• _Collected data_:
+===+

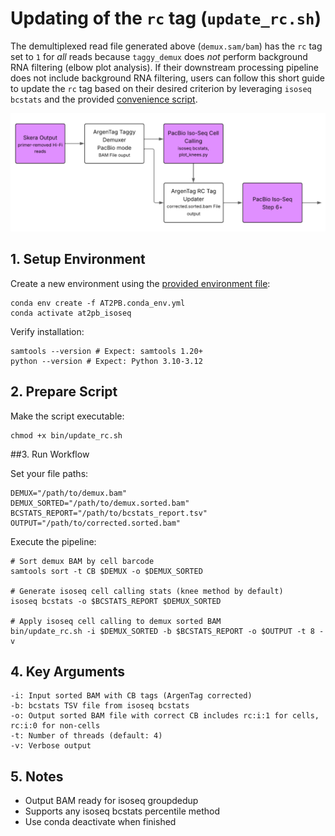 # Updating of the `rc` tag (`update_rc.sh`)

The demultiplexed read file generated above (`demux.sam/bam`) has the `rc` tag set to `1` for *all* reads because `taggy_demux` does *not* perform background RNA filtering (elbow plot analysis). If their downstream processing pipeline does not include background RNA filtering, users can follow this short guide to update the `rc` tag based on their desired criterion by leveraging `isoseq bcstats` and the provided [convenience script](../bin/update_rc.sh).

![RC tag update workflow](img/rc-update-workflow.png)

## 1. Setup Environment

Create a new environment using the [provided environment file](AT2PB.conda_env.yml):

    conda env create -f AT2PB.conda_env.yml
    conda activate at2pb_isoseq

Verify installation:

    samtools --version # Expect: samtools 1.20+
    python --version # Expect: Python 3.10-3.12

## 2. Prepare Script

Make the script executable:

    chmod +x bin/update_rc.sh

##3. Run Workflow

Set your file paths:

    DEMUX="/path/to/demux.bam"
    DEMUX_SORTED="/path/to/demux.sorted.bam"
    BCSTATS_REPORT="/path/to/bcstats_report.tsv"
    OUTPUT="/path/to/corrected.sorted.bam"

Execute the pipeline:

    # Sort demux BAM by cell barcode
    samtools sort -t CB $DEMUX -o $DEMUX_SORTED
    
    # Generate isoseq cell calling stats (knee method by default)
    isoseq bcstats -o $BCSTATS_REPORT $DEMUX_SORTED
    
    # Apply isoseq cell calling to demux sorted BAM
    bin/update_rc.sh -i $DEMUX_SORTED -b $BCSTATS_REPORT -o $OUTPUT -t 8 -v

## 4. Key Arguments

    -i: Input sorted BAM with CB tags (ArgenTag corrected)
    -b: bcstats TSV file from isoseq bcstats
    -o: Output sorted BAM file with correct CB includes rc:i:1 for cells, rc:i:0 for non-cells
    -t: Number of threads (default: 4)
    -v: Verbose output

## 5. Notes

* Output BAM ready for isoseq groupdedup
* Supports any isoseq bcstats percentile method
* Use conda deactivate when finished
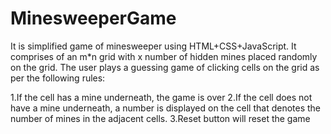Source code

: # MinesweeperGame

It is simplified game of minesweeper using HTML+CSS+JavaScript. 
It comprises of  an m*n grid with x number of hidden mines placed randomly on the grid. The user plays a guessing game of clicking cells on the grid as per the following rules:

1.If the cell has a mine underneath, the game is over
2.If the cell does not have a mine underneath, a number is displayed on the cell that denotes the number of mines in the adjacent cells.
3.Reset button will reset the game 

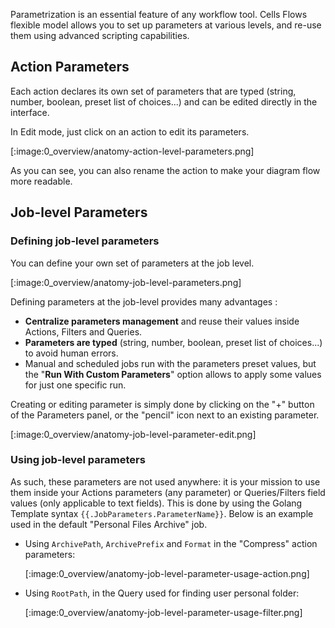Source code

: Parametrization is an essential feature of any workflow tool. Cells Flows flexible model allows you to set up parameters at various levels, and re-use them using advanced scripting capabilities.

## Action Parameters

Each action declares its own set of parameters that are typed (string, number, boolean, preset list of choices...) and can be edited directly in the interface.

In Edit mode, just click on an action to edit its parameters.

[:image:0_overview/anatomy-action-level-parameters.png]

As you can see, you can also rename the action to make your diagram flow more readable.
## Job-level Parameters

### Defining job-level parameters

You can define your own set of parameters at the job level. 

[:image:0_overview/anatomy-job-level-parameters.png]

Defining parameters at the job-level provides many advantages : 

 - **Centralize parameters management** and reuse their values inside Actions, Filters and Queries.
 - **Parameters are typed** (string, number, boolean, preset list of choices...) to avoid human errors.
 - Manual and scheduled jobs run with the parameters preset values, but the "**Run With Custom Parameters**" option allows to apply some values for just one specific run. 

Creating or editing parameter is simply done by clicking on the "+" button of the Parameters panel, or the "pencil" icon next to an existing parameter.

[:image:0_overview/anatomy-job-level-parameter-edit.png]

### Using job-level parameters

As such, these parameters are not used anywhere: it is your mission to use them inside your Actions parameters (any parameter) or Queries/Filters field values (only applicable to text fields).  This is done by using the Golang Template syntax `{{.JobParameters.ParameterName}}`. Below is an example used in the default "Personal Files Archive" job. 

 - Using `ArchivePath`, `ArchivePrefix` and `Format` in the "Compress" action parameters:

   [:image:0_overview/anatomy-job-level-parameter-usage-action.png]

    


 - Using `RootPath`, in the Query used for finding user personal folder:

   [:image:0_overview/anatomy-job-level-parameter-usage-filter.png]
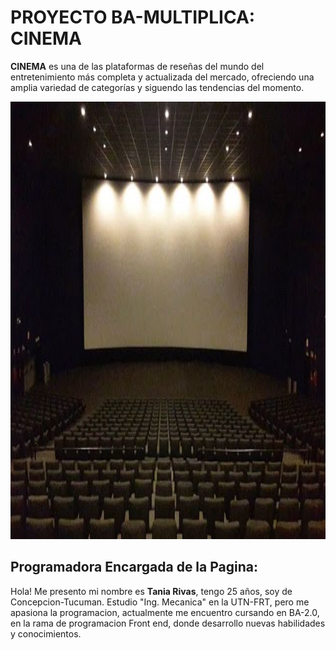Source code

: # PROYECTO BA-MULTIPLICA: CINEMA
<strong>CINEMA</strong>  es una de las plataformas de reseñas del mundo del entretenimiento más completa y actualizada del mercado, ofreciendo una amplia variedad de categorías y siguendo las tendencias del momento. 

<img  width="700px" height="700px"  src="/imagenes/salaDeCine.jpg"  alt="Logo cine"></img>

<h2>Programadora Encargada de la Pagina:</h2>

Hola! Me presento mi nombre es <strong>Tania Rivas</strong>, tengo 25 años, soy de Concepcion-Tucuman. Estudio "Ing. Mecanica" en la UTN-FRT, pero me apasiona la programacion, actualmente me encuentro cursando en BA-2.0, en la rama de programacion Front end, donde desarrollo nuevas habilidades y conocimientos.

+===+

• _TASK TO CARRY OUT_: In the records above, find the line with "It is simplified" and the line with "## Action Parameters", then restate word for word only those two lines and all lines between, omitting pictures.

• _WRITTEN REPLY_:
It is simplified game of minesweeper using HTML+CSS+JavaScript. 
It comprises of  an m*n grid with x number of hidden mines placed randomly on the grid. The user plays a guessing game of clicking cells on the grid as per the following rules:

1.If the cell has a mine underneath, the game is over
2.If the cell does not have a mine underneath, a number is displayed on the cell that denotes the number of mines in the adjacent cells.
3.Reset button will reset the game 

Source code

: Parametrization is an essential feature of any workflow tool. Cells Flows flexible model allows you to set up parameters at various levels, and re-use them using advanced scripting capabilities.

## Action Parameters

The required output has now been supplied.